DSJ: The invocation of Gandhi also raises questions about Du Bois’s thinking about caste. In what sense did he view racial inequality in the US through the prism of a kind of international caste system? There has been a revival of caste analysis regarding contemporary US race inequalities, perhaps most notably in Isabel Wilkerson’s recent Caste: The Origins of Our Discontents. Is Du Bois’s thinking relevant to these discussions?

AG&JP: Du Bois certainly wrote of racial and economic hierarchies in the US in terms of caste, writing in 1910, for instance, that “millions of people black and white…are today treated as beasts of burden, stunted by caste restrictions and denied opportunity.” As these words suggest, one feature of racial domination, in Du Bois’s analysis, is the way it entrenches itself through a differentiated hierarchy rather than a simple dichotomy of oppressor and oppressed. B.R. Ambedkar, analyzing caste in India, called this phenomenon “graded inequality.” Both Du Bois and Ambedkar stressed that graded inequality operates to thwart solidarity among the various dominated and less powerful groups and to preserve the power of the dominant minority by co-opting those who suffer disadvantage but also struggle to preserve a place in the hierarchy above the most oppressed.

In 1946, Ambedkar wrote to Du Bois identifying himself as belonging to the “Untouchables of India” and seeking further information about a petition that the National Negro Congress had put together and submitted to the newly formed United Nations. In his response, Du Bois expressed sympathy and solidarity with the cause of the Dalits in India. The following year, he led the NAACP’s effort to present a new petition, titled “An Appeal to the World,” to the UN. In the opening sentence of the introduction to the petition, Du Bois described African Americans as “forming largely a segregated caste, with restricted legal rights, and many illegal disabilities.” The color caste system, Du Bois argued, was not only destructive to those who lived with the barriers of segregation but had also caused “the greatest modern attempt at democratic government to deny its political ideals, to falsify its philanthropic assertions and to make its religion to a great extent hypocritical.” Du Bois’s overriding concern with the interactions between democracy and caste resonates in important ways with Ambedkar’s political thought. Both view democracy as more than a set of political and constitutional arrangements and emphasize its social and ethical dimensions.
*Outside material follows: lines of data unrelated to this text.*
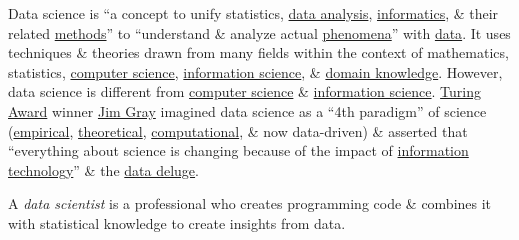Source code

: \documentclass{article}
\begin{document}
Data science is ``a concept to unify statistics, \href{https://en.wikipedia.org/wiki/Data_analysis}{data analysis}, \href{https://en.wikipedia.org/wiki/Informatics}{informatics}, \& their related \href{https://en.wikipedia.org/wiki/Scientific_method}{methods}'' to ``understand \& analyze actual \href{https://en.wikipedia.org/wiki/Phenomena}{phenomena}'' with \href{https://en.wikipedia.org/wiki/Data}{data}. It uses techniques \& theories drawn from many fields within the context of mathematics, statistics, \href{https://en.wikipedia.org/wiki/Computer_science}{computer science}, \href{https://en.wikipedia.org/wiki/Information_science}{information science}, \& \href{https://en.wikipedia.org/wiki/Domain_knowledge}{domain knowledge}. However, data science is different from \href{https://en.wikipedia.org/wiki/Computer_science}{computer science} \& \href{https://en.wikipedia.org/wiki/Information_science}{information science}. \href{https://en.wikipedia.org/wiki/Turing_Award}{Turing Award} winner \href{https://en.wikipedia.org/wiki/Jim_Gray_(computer_scientist)}{Jim Gray} imagined data science as a ``4th paradigm'' of science (\href{https://en.wikipedia.org/wiki/Empirical_research}{empirical}, \href{https://en.wikipedia.org/wiki/Basic_research}{theoretical}, \href{https://en.wikipedia.org/wiki/Computational_science}{computational}, \& now data-driven) \& asserted that ``everything about science is changing because of the impact of \href{https://en.wikipedia.org/wiki/Information_technology}{information technology}'' \& the \href{https://en.wikipedia.org/wiki/Information_explosion}{data deluge}.

A {\it data scientist} is a professional who creates programming code \& combines it with statistical knowledge to create insights from data.
\end{document}

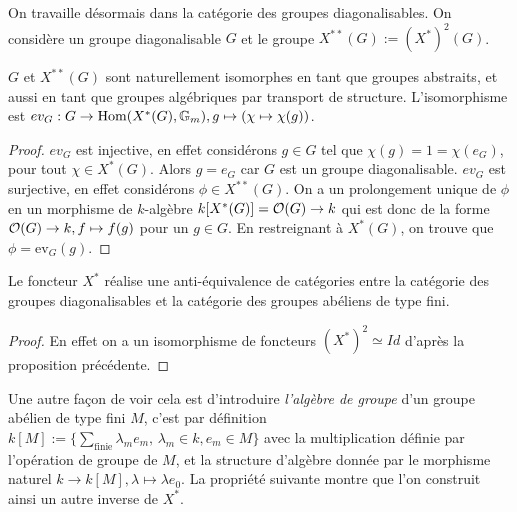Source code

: On travaille désormais dans la catégorie des groupes diagonalisables. On considère un groupe diagonalisable $G$ et le groupe $X^{**}(G):=(X^*)^2(G)$.

\begin{prop}\label{GDiagNatuIsomBidualite}
$G$ et $X^{**}(G)$ sont naturellement isomorphes en tant que groupes abstraits, et aussi en tant que groupes algébriques par transport de structure. L'isomorphisme est $ev_G : G\rightarrow \operatorname{Hom} (X^*(G),\mathbb{G} _m), g\mapsto (\chi\mapsto \chi(g))$.
\end{prop}
\begin{proof}
$ev_G$ est injective, en effet considérons $g\in G$ tel que $\chi(g)=1=\chi(e_G)$, pour tout $\chi\in X^*(G)$. Alors $g=e_G$ car $G$ est un groupe diagonalisable. $ev_G$ est surjective, en effet considérons $\phi\in X^{**}(G)$. On a un prolongement unique de $\phi$ en un morphisme de $k$-algèbre $k[X^*(G)]=\mathcal{O}(G)\rightarrow k$ qui est donc de la forme $\mathcal{O}(G)\rightarrow k, f\mapsto f(g)$ pour un $g\in G$. En restreignant à $X^*(G)$, on trouve que $\phi=\textrm{ev}_G(g)$.
\end{proof}

\begin{cor}\label{EqCatGpDiagGpAb}
Le foncteur $X^*$ réalise une anti-équivalence de catégories entre la catégorie des groupes diagonalisables et la catégorie des groupes abéliens de type fini. 
\end{cor}
\begin{proof}
En effet on a un isomorphisme de foncteurs $(X^*)^2\simeq Id$ d'après la proposition précédente.
\end{proof}

Une autre façon de voir cela est d'introduire \textit{l'algèbre de groupe} d'un groupe abélien de type fini $M$, c'est par définition $k[M]:=\lbrace \sum_{\text{finie}} \lambda_m e_m,\,\lambda_m\in k,e_m\in M \rbrace$ avec la multiplication définie par l'opération de groupe de $M$, et la structure d'algèbre donnée par le morphisme naturel $k\rightarrow k[M],\lambda\mapsto \lambda e_0$. La propriété suivante montre que l'on construit ainsi un autre inverse de $X^*$.


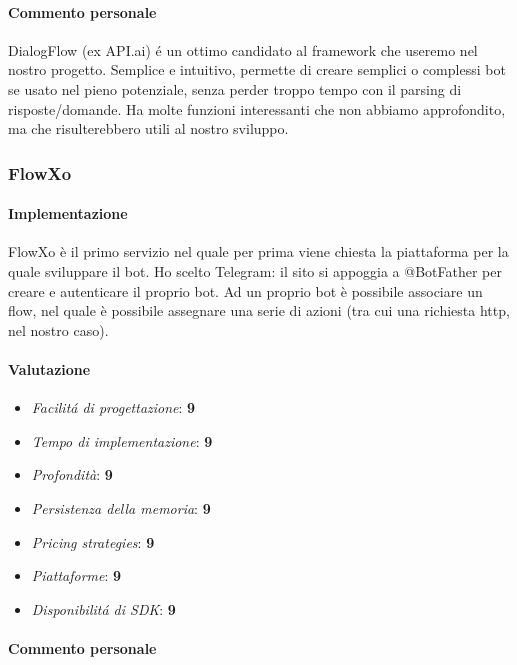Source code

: \documentclass[]{article}
\begin{document}
\paragraph{Commento personale}
DialogFlow (ex API.ai) é un ottimo candidato al framework che useremo nel nostro progetto. Semplice e intuitivo, permette di creare semplici o complessi bot se usato nel pieno potenziale, senza perder troppo tempo con il parsing di risposte/domande. Ha molte funzioni interessanti che non abbiamo approfondito, ma che risulterebbero utili al nostro sviluppo. 

\subsubsection{FlowXo}
\paragraph{Implementazione}
FlowXo è il primo servizio nel quale per prima viene chiesta la piattaforma per la quale sviluppare il bot. Ho scelto Telegram: il sito si appoggia a @BotFather per creare e autenticare il proprio bot. Ad un proprio bot è possibile associare un flow, nel quale è possibile assegnare una serie di azioni (tra cui una richiesta http, nel nostro caso).
\paragraph{Valutazione}
\begin{itemize}
\item \textit{Facilitá di progettazione}: \textbf{9} \\
\item \textit{Tempo di implementazione}: \textbf{9} \\
\item \textit{Profondità}: \textbf{9} \\
\item \textit{Persistenza della memoria}: \textbf{9} \\
\item \textit{Pricing strategies}: \textbf{9} \\
\item \textit{Piattaforme}: \textbf{9} \\
\item \textit{Disponibilitá di SDK}: \textbf{9} \\
\end{itemize}
\paragraph{Commento personale}
\end{document}
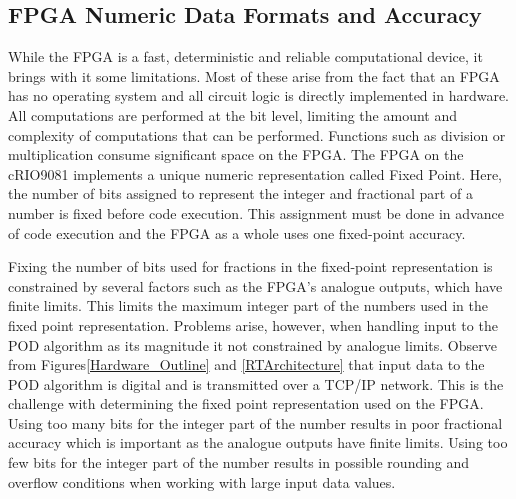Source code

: \documentclass[journal]{IEEEtran}
\begin{document}
\subsection{FPGA Numeric Data Formats and Accuracy}

While the FPGA is a fast, deterministic and reliable computational device, it brings with it some limitations. Most of these arise from the fact that an FPGA has no operating system and all circuit logic is directly implemented in hardware. All computations are performed at the bit level, limiting the amount and complexity of computations that can be performed. Functions such as division or multiplication consume significant space on the FPGA\cite{LabViewManuals}. The FPGA on the cRIO9081 implements a unique numeric representation called Fixed Point\cite{LabViewManuals}. Here, the number of bits assigned to represent the integer and fractional part of a number is fixed before code execution\cite{LabViewManuals}. This assignment must be done in advance of code execution and the FPGA as a whole uses one fixed-point accuracy.


Fixing the number of bits used for fractions in the fixed-point representation is constrained by several factors such as the FPGA\rq{s} analogue outputs, which have finite limits. This limits the maximum integer part of the numbers used in the fixed point representation. Problems arise, however, when handling input to the POD algorithm as its magnitude it not constrained by analogue limits. Observe from Figures\ref{Hardware_Outline} and \ref{RTArchitecture} that input data to the POD algorithm is digital and is transmitted over a TCP/IP network. This is the challenge with determining the fixed point representation used on the FPGA. Using too many bits for the integer part of the number results in poor fractional accuracy which is important as the analogue outputs have finite limits. Using too few bits for the integer part of the number results in possible rounding and overflow conditions when working with large input data values.

\end{document}
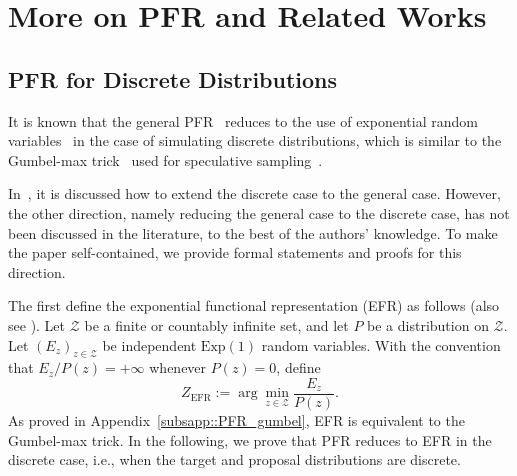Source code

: \documentclass{article}
\theoremstyle{plain}
\theoremstyle{definition}
\begin{document}
\newpage













\newpage



\appendix



\section{More on PFR and Related Works}
\label{app::Poisson}

\subsection{PFR for Discrete Distributions}
\label{subapp:PFR_discrete}

It is known that the general PFR~\citep{li2018strong, li2021unified} reduces to the use of exponential random variables~\citep{li2018strong, liu2025one} in the case of simulating discrete distributions, which is similar to the Gumbel-max trick~\citep{gumbel1954statistical} used for speculative sampling~\citep{kobus2025speculative}.

In~\citep{li2024channel}, it is discussed how to extend the discrete case to the general case. However, the other direction, namely reducing the general case to the discrete case, has not been discussed in the literature, to the best of the authors' knowledge.
To make the paper self-contained, we provide formal statements and proofs for this direction.


The first define the exponential functional representation (EFR) as follows (also see \citep{li2018strong, liu2025one}). 
Let $\mathcal{Z}$ be a finite or countably infinite set, and let $P$ be a distribution on $\mathcal{Z}$. 
Let $(E_z)_{z\in\mathcal{Z}}$ be independent $\mathrm{Exp}(1)$ random variables. 
With the convention that $E_z/P(z)=+\infty$ whenever $P(z)=0$, define
\begin{equation}
    Z_{\mathrm{EFR}}
    :=
    \arg\min_{z\in\mathcal{Z}} \frac{E_z}{P(z)} .
    \label{eq:EFR}
\end{equation}
As proved in Appendix~\ref{subsapp::PFR_gumbel}, EFR is equivalent to the Gumbel-max trick.
In the following, we prove that PFR reduces to EFR in the discrete case, i.e., when the target and proposal distributions are discrete. 
\end{document}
A forthcoming book by the political theorist Hari Ramesh draws on these broad insights to reconsider overlooked dimensions of the caste school of race relations and to examine the traffic of ideas between India and the United States in the mid-20th century. At the same time, as Ramesh has argued elsewhere, it is important that the race/caste analogy not be overextended and overgeneralized. While we should take seriously moments when the mobilization of a language of caste has been theoretically and politically generative for a range of actors, we should also take seriously the ways in which race and caste oppression are born out of specific historical trajectories and political experiences.
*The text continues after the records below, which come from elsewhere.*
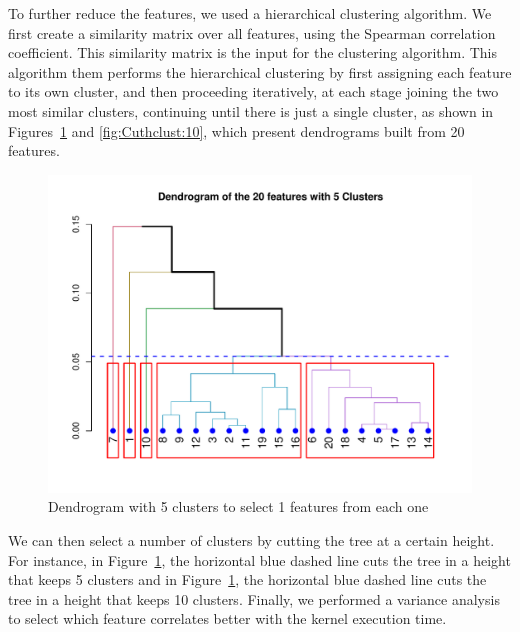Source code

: To further reduce the features, we used a hierarchical clustering algorithm. We first create a similarity matrix over all features, using the Spearman correlation coefficient. This similarity matrix is the input for the clustering algorithm. This algorithm them performs the hierarchical clustering by first assigning each feature to its own cluster, and then proceeding iteratively, at each stage joining the two most similar clusters, continuing until there is just a single cluster, as shown in Figures~\ref{fig:Cuthclust:5} and \ref{fig:Cuthclust:10}, which present dendrograms built from 20 features. 

\begin{figure}[htbp]
    \centering
    \includegraphics[scale=.75]{./images/cluster-5.pdf}
    \caption{Dendrogram with 5 clusters to select 1 features from each one}
    \label{fig:Cuthclust:5}
\end{figure}

We can then select a number of clusters by cutting the tree at a certain height. For instance, in Figure~\ref{fig:Cuthclust:5}, the horizontal blue dashed line cuts the tree in a height that keeps 5 clusters and in Figure~\ref{fig:Cuthclust:5}, the horizontal blue dashed line cuts the tree in a height that keeps 10 clusters. Finally, we performed a variance analysis to select which feature correlates better with the kernel execution time. 

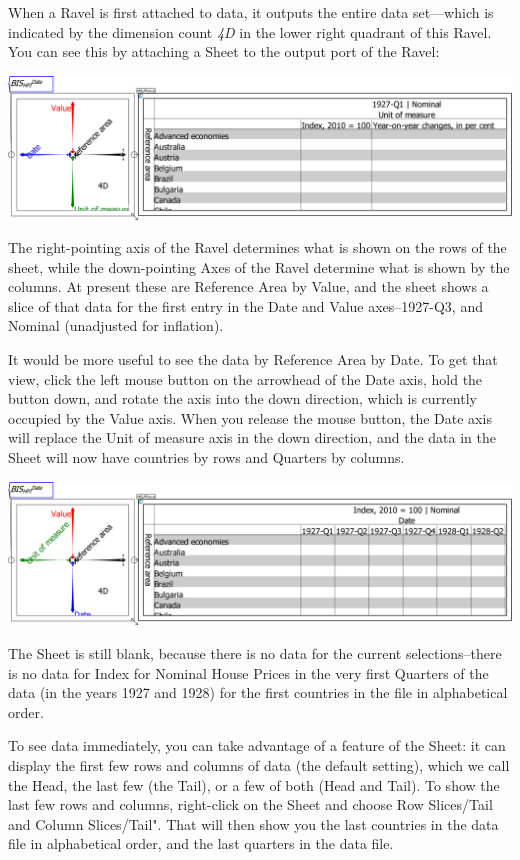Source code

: When a Ravel is first attached to data, it outputs the entire data
set---which is indicated by the dimension count \emph{4D} in the
lower right quadrant of this Ravel. You can see this by attaching
a Sheet to the output port of the Ravel:

\noindent\includegraphics[width=\textwidth]{images/tut01Ravel4DwithSheet}

The right-pointing axis of the Ravel determines what is shown on the
rows of the sheet, while the down-pointing Axes of the Ravel determine
what is shown by the columns. At present these are Reference Area
by Value, and the sheet shows a slice of that data for the first entry
in the Date and Value axes--1927-Q3, and Nominal (unadjusted for
inflation).

It would be more useful to see the data by Reference Area by Date.
To get that view, click the left mouse button on the arrowhead of
the Date axis, hold the button down, and rotate the axis into the
down direction, which is currently occupied by the Value axis. When
you release the mouse button, the Date axis will replace the Unit
of measure axis in the down direction, and the data in the Sheet will
now have countries by rows and Quarters by columns.

\noindent\includegraphics[width=\textwidth]{images/tut02HPI4DwithSheetRotatedCountryDate}

The Sheet is still blank, because there is no data for the current
selections--there is no data for Index for Nominal House Prices in
the very first Quarters of the data (in the years 1927 and 1928) for
the first countries in the file in alphabetical order.

To see data immediately, you can take advantage of a feature of the
Sheet: it can display the first few rows and columns of data (the
default setting), which we call the Head, the last few (the Tail),
or a few of both (Head and Tail). To show the last few rows and columns,
right-click on the Sheet and choose Row Slices/Tail and Column Slices/Tail".
That will then show you the last countries in the data file in alphabetical
order, and the last quarters in the data file.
DSJ: It is common now to think of the World Bank and the International Monetary Fund as neocolonial institutions. They impose policies—such as structural adjustment “reforms” and austerity measures—on client states that deepen inequality in the Global South, which in turn benefits the powerful countries of the Global North. In what sense did Du Bois’s own thinking about imperialism prefigure this critique?

AG&JP: Du Bois understood the global color line as a protean and flexible system of economic exploitation, structured by racism, that operated not only through war and conquest but also through the control of technology, investment capital, and the markets for colonial goods. He viewed formal political power as just one means of imperial exploitation, and he recognized debt burdens as an especially potent tool of political control. From his earliest writings, he placed particular emphasis on the forms of domination exerted over independent Black states: Haiti, whose 20-year occupation by the United States was followed by the “chains” of a crushing debt burden; Liberia, whose land and labor was likewise controlled through debt; and Ethiopia, a member of the League of Nations whose 1936 invasion by Italy was tolerated by the other league members. These states were harbingers of the future after formal decolonization for other parts of Africa.

At the founding of the United Nations and the Bretton Woods institutions, Du Bois criticized their failure to address the fact that their most powerful members were imperial states ruling hundreds of millions of voiceless subjects, and for failing to acknowledge the major role that cheap colonial labor and materials were certain to play in postwar economic reconstruction. Yet even as he recognized the UN’s profound shortcomings in addressing what he believed were the true causes of global conflict—colonial rivalry and the collective commitment in white societies to the exploitation of darker labor—he remained a committed internationalist. In efforts like the NAACP petition to the UN, he sought to use available institutional and ideological openings within the UN to advance the cause of racial justice and transform international institutions.

As for the role of inequality within the Global South, imperial capitalism’s co-optation of local elites became more visible to Du Bois during the Cold War, when he argued that economic imperialism required the participation of the colonial bourgeoisie. He had earlier been inclined to look to local elites in colonized countries as indispensable leaders of colonial resistance and to overlook their participation in structures of exploitation. So, for instance, in the 1920s, he was less attuned to the ways in which the Americo-Liberian settler elites dominated Indigenous peoples in Liberia. Though he acknowledged the wealth attained by Liberian political leaders in the course of American capital’s exploitation of the country’s land and labor, he did not dwell on the complicity of such elites.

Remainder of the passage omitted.